No wonder President Vladimir Putin chose to focus on domestic issues, not foreign policy matters, in his May 10 State of the State speech. He called for a ten-year plan to reverse Russia's dwindling population by offering economic incentives to encourage women to have more children (NYT). Unless something is done, demographers predict Russia's population could fall from its current 143 million to below 100 million by 2050. Within that shift could be major ethnic, social, and religious changes as well: Analyst Paul Goble estimates that Muslims may be Russia's majority by 2025 (VOA). With violent xenophobia and racism also on the rise, Russian society could become more volatile (Economist).
Yet Putin did not completely neglect foreign affairs in his speech, which included reference to threats from abroad, including, of course, the United States. In his address, he likens Washington to a wolf that eats whatever it wants without listening to others (Guardian).
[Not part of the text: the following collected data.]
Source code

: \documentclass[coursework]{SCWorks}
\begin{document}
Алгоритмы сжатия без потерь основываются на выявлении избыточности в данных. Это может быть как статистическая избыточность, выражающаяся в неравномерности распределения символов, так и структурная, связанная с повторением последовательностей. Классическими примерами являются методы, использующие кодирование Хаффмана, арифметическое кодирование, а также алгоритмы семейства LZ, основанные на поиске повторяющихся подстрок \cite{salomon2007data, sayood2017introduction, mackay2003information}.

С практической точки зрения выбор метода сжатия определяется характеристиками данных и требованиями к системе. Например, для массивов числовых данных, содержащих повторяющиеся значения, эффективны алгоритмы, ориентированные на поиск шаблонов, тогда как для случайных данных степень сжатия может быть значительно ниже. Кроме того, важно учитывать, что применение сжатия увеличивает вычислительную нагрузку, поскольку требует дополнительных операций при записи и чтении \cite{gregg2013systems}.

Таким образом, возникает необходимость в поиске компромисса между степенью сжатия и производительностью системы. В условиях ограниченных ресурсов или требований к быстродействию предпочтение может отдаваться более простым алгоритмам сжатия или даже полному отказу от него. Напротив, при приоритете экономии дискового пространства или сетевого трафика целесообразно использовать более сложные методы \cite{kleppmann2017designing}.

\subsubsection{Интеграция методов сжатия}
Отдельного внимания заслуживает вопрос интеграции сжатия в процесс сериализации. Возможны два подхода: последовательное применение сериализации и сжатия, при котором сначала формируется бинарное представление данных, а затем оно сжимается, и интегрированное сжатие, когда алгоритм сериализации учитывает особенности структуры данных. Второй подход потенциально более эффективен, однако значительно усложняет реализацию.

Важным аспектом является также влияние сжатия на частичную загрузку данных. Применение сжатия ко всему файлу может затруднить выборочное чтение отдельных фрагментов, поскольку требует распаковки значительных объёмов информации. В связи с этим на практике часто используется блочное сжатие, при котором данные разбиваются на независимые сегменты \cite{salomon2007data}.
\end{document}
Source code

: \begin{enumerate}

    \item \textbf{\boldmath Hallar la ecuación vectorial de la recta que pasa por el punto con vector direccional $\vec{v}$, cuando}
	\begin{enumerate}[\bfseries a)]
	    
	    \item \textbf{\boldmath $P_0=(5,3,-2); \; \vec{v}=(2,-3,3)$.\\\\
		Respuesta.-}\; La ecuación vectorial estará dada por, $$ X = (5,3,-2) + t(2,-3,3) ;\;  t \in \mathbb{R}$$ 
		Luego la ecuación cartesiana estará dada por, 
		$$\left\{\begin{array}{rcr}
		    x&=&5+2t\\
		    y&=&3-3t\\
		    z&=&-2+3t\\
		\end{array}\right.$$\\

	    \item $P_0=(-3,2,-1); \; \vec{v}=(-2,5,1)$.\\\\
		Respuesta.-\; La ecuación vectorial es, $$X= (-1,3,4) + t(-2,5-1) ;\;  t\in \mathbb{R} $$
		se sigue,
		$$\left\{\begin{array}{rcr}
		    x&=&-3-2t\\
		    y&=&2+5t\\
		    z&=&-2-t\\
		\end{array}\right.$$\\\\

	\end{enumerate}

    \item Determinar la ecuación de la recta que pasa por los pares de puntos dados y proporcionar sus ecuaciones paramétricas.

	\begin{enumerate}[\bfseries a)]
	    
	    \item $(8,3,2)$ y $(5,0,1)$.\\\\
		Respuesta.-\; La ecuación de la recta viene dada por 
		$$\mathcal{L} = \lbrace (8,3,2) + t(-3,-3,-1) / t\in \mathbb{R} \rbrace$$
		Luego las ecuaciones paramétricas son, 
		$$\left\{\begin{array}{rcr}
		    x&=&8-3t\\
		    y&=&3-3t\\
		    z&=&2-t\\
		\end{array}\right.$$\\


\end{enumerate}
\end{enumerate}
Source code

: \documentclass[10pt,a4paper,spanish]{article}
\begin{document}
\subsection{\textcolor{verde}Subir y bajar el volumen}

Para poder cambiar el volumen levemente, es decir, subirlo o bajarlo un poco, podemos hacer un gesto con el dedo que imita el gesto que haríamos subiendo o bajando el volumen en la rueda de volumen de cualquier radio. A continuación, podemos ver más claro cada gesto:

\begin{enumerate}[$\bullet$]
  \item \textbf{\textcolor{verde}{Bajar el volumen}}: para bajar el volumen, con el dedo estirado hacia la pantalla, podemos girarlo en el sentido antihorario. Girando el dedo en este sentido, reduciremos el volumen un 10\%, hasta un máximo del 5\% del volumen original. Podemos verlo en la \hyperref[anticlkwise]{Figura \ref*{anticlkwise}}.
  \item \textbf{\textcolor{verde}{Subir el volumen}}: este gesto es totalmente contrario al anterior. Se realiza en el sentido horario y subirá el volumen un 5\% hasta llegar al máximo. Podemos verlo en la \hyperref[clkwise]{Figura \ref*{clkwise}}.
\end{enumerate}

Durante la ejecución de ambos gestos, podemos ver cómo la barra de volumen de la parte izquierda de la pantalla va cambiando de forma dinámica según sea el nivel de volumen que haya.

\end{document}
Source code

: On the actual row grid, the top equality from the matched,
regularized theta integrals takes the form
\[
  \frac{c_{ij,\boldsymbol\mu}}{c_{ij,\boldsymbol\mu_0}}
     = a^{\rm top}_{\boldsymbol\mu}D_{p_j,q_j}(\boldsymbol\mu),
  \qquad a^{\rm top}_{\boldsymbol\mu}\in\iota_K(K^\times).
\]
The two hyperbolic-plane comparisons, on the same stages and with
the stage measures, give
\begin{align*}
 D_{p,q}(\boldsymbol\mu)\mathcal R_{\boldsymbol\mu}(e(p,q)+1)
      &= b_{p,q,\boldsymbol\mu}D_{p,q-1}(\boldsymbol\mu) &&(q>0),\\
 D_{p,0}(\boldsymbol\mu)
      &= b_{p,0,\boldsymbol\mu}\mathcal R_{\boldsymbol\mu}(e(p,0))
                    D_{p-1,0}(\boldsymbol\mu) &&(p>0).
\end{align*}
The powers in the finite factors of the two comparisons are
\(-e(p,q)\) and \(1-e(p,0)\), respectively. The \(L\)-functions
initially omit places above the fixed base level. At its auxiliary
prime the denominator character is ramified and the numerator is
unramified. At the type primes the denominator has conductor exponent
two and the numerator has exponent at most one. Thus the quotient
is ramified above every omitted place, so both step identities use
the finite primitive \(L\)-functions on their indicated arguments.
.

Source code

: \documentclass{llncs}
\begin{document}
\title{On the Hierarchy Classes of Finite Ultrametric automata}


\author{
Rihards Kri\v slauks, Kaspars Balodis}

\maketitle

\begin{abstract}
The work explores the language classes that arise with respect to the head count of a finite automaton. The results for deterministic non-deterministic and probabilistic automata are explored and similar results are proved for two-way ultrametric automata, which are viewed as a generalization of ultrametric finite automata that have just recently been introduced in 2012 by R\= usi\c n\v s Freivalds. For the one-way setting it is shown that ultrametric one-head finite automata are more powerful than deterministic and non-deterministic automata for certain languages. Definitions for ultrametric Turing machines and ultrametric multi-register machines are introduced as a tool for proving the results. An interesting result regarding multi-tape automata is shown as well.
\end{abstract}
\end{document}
Putin's comments came shortly after sharp criticisms by U.S. Vice President Dick Cheney, in which he accused Russia of blackmailing its former satellites like Ukraine and Georgia by manipulating gas prices and of rolling back human rights and press freedoms.
Putin also addressed Russia's security inferiority complex, heightened in the wake of a much-discussed Foreign Affairs piece confirming Russians' worst fears: that Washington, given its growing nuclear primacy, has rendered near obsolete the principles of mutually assured destruction, which formed the backbone of nuclear deterrence throughout the Cold War. To help fill in this military gap, Putin has called for spending much of Russia's windfall of oil profits on military hardware like submarines and strategic missiles.
U.S.-Russian relations have been on a steady downtick for some years now, particularly in the wake of the so-called Yukos affair of 2003, Ukraine's 2004 Orange Revolution, and Russia's bullying of Kiev earlier this year over gas prices, which sent ripples through Europe's energy markets. But the latest chill, what some analysts are calling a "mini-Cold War," comes at an especially awkward time for Putin. He is set to host the G-8 summit this July, which NPR's Daniel Schorr predicts will be a tense affair. A recent CFR Task Force Report says America's relationship with Moscow is headed in the wrong direction and even suggests staging a separate G-7 conference that conspicuously leaves out Russia. Some have called for a boycott of the summit. Sarah Mendelson of CSIS, however, says instead of a boycott the West should use the G-8 forum to address Russia's human rights crisis on its home turf (WashPost). Others say Russia should not be ostracized at a time when Moscow's support is needed to defuse the crisis with Iran.
The recent flurry of criticism has left Russia in a difficult spot. In response, the Kremlin has launched a PR campaign to burnish its image abroad (Weekly Standard). Moscow has also grown more defensive and increasingly accuses the United States of employing double standards, Andrew Kuchins of the Carnegie Endowment tells cfr.org's Bernard Gwertzman, pointing to Washington's embrace of autocrats in Azerbaijan and Kazakhstan.